■ EXERCISE
Every record below must be retyped exactly, with the pictures left out.

■ Source data
────────
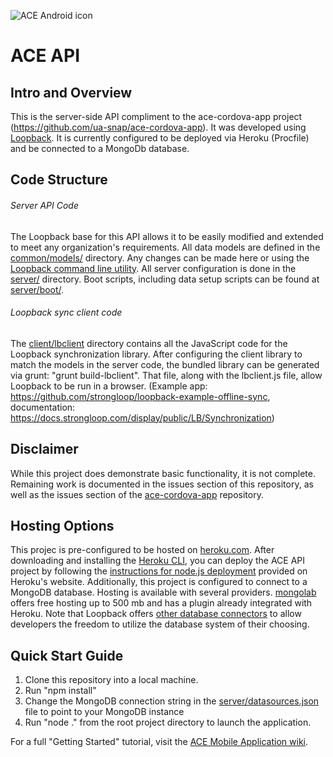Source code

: ![ACE Android icon](/www/img/ace_icon.png)
# ACE API

## Intro and Overview
This is the server-side API compliment to the ace-cordova-app project (https://github.com/ua-snap/ace-cordova-app).  It 
was developed using [Loopback](https://loopback.io).  It is currently configured to be deployed via Heroku (Procfile) 
and be connected to a MongoDb database.  

## Code Structure
###### Server API Code
The Loopback base for this API allows it to be easily modified and extended to meet any organization's requirements.  All
data models are defined in the [common/models/](https://github.com/ua-snap/ace-api/tree/master/common/models) directory.
Any changes can be made here or using the [Loopback command line utility](https://docs.strongloop.com/display/NODE/Command-line+reference).
All server configuration is done in the [server/](https://github.com/ua-snap/ace-api/tree/master/server) directory.  Boot
scripts, including data setup scripts can be found at [server/boot/](https://github.com/ua-snap/ace-api/tree/master/server/boot).

###### Loopback sync client code
The [client/lbclient](https://github.com/ua-snap/ace-api/tree/master/client/lbclient) directory contains all the JavaScript
code for the Loopback synchronization library.  After configuring the client library to match the models in the server
code, the bundled library can be generated via grunt: "grunt build-lbclient".  That file, along with the lbclient.js file,
allow Loopback to be run in a browser.  (Example app: https://github.com/strongloop/loopback-example-offline-sync, 
documentation: https://docs.strongloop.com/display/public/LB/Synchronization)

## Disclaimer
While this project does demonstrate basic functionality, it is not complete.  Remaining work is documented in the issues section
of this repository, as well as the issues section of the [ace-cordova-app](https://github.com/ua-snap/ace-cordova-app)
repository.

## Hosting Options
This projec is pre-configured to be hosted on [heroku.com](https://www.heroku.com).  After downloading and installing
the [Heroku CLI](https://devcenter.heroku.com/articles/heroku-command), you can deploy the ACE API project by following the
[instructions for node.js deployment](https://devcenter.heroku.com/articles/getting-started-with-nodejs#introduction) provided
on Heroku's website.
Additionally, this project is configured to connect to a MongoDB database.  Hosting is available with several providers. 
[mongolab](https://www.mongolab.com) offers free hosting up to 500 mb and has a plugin already integrated with Heroku.
Note that Loopback offers [other database connectors](https://docs.strongloop.com/display/public/LB/Database+connectors) to 
allow developers the freedom to utilize the database system of their choosing.

## Quick Start Guide
1. Clone this repository into a local machine.
2. Run "npm install"
3. Change the MongoDB connection string in the [server/datasources.json](https://github.com/ua-snap/ace-api/tree/master/server/datasources.json) file to point to your MongoDB instance
4. Run "node ." from the root project directory to launch the application.

For a full "Getting Started" tutorial, visit the [ACE Mobile Application wiki](https://github.com/ua-snap/ace-cordova-app/wiki/Getting-Started).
────────
■ SOLUTION FOR THIS PROBLEM
Source code

: ![ACE Android icon](/www/img/ace_icon.png)
# ACE API

## Intro and Overview
This is the server-side API compliment to the ace-cordova-app project (https://github.com/ua-snap/ace-cordova-app).  It 
was developed using [Loopback](https://loopback.io).  It is currently configured to be deployed via Heroku (Procfile) 
and be connected to a MongoDb database.  

## Code Structure
###### Server API Code
The Loopback base for this API allows it to be easily modified and extended to meet any organization's requirements.  All
data models are defined in the [common/models/](https://github.com/ua-snap/ace-api/tree/master/common/models) directory.
Any changes can be made here or using the [Loopback command line utility](https://docs.strongloop.com/display/NODE/Command-line+reference).
All server configuration is done in the [server/](https://github.com/ua-snap/ace-api/tree/master/server) directory.  Boot
scripts, including data setup scripts can be found at [server/boot/](https://github.com/ua-snap/ace-api/tree/master/server/boot).

###### Loopback sync client code
The [client/lbclient](https://github.com/ua-snap/ace-api/tree/master/client/lbclient) directory contains all the JavaScript
code for the Loopback synchronization library.  After configuring the client library to match the models in the server
code, the bundled library can be generated via grunt: "grunt build-lbclient".  That file, along with the lbclient.js file,
allow Loopback to be run in a browser.  (Example app: https://github.com/strongloop/loopback-example-offline-sync, 
documentation: https://docs.strongloop.com/display/public/LB/Synchronization)

## Disclaimer
While this project does demonstrate basic functionality, it is not complete.  Remaining work is documented in the issues section
of this repository, as well as the issues section of the [ace-cordova-app](https://github.com/ua-snap/ace-cordova-app)
repository.

## Hosting Options
This projec is pre-configured to be hosted on [heroku.com](https://www.heroku.com).  After downloading and installing
the [Heroku CLI](https://devcenter.heroku.com/articles/heroku-command), you can deploy the ACE API project by following the
[instructions for node.js deployment](https://devcenter.heroku.com/articles/getting-started-with-nodejs#introduction) provided
on Heroku's website.
Additionally, this project is configured to connect to a MongoDB database.  Hosting is available with several providers. 
[mongolab](https://www.mongolab.com) offers free hosting up to 500 mb and has a plugin already integrated with Heroku.
Note that Loopback offers [other database connectors](https://docs.strongloop.com/display/public/LB/Database+connectors) to 
allow developers the freedom to utilize the database system of their choosing.

## Quick Start Guide
1. Clone this repository into a local machine.
2. Run "npm install"
3. Change the MongoDB connection string in the [server/datasources.json](https://github.com/ua-snap/ace-api/tree/master/server/datasources.json) file to point to your MongoDB instance
4. Run "node ." from the root project directory to launch the application.

For a full "Getting Started" tutorial, visit the [ACE Mobile Application wiki](https://github.com/ua-snap/ace-cordova-app/wiki/Getting-Started).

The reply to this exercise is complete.